Marc Hertrich & Nicolas Adnet, des univers inspirés
La rédaction de adscite a rencontré les deux architectes d’intérieur du studio MHNA dans leur sublime appartement Parisien, reflet de leur style et de leurs sensibilités. L’occasion pour Nicolas Adnet de nous parler du style MHNA, de leurs inspirations et processus de création. Opportunité pour nous annoncer la sortie du livre Des univers inspirés, retraçant les vingt-cinq années de carrière du studio MHNA, aux Éditions Fonds de France. Pour son premier ouvrage l’éditeur a fait appel à l’architecte et auteur spécialiste du design Brigitte Fitoussi pour revenir sur les travaux mais aussi les inspirations du duo Marc Hertrich et Nicolas Adnet.
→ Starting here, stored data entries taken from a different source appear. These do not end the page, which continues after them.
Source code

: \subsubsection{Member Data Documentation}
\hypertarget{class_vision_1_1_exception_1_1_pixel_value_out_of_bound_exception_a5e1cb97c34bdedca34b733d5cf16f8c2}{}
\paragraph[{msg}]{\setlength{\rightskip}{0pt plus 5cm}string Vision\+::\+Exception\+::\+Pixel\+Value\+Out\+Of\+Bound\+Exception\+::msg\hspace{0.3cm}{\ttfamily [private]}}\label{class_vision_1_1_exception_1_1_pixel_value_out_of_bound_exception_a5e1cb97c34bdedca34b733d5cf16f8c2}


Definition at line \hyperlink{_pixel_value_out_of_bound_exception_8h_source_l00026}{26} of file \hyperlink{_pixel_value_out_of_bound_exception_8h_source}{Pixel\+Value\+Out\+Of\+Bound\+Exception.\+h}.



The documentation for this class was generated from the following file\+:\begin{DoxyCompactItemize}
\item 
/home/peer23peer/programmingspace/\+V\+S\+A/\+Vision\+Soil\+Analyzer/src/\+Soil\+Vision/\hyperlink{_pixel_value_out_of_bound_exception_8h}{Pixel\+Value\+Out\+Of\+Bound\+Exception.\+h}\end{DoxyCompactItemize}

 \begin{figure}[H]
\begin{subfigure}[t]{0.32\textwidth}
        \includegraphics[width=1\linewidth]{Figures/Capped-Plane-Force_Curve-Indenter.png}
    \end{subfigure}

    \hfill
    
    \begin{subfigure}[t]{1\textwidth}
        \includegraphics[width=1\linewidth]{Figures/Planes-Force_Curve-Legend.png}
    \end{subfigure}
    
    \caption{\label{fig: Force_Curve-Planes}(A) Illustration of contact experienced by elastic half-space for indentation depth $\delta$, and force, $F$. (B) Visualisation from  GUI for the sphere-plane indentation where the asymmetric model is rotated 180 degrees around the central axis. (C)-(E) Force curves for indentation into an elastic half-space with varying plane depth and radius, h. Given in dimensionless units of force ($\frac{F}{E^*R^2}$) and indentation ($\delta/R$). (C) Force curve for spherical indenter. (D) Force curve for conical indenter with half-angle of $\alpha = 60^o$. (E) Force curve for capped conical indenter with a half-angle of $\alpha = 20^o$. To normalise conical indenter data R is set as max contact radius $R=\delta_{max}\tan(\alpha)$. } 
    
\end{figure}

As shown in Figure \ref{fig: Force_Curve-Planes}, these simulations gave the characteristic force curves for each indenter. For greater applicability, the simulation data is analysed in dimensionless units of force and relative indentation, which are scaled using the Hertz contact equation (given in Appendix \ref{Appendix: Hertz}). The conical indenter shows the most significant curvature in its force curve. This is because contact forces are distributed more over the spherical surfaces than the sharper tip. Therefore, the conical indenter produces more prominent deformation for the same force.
Qu’avez-vous ressenti quand on vous a annoncé qu’un livre allait honorer les vingt-cinq années du studio MHNA ?
C’est une question très difficile que vous me posez là. Comment définir notre sentiment ? Instantanément, j’ai envie de dire le plaisir d’une belle surprise. Ce livre était l’occasion de s’arrêter et de regarder ce que nous avions fait pendant les vingt-cinq dernières années. C’était aussi l’occasion de poser un autre regard sur notre travail.
Comment avez-vous sélectionné les lieux présentés dans l’ouvrage ?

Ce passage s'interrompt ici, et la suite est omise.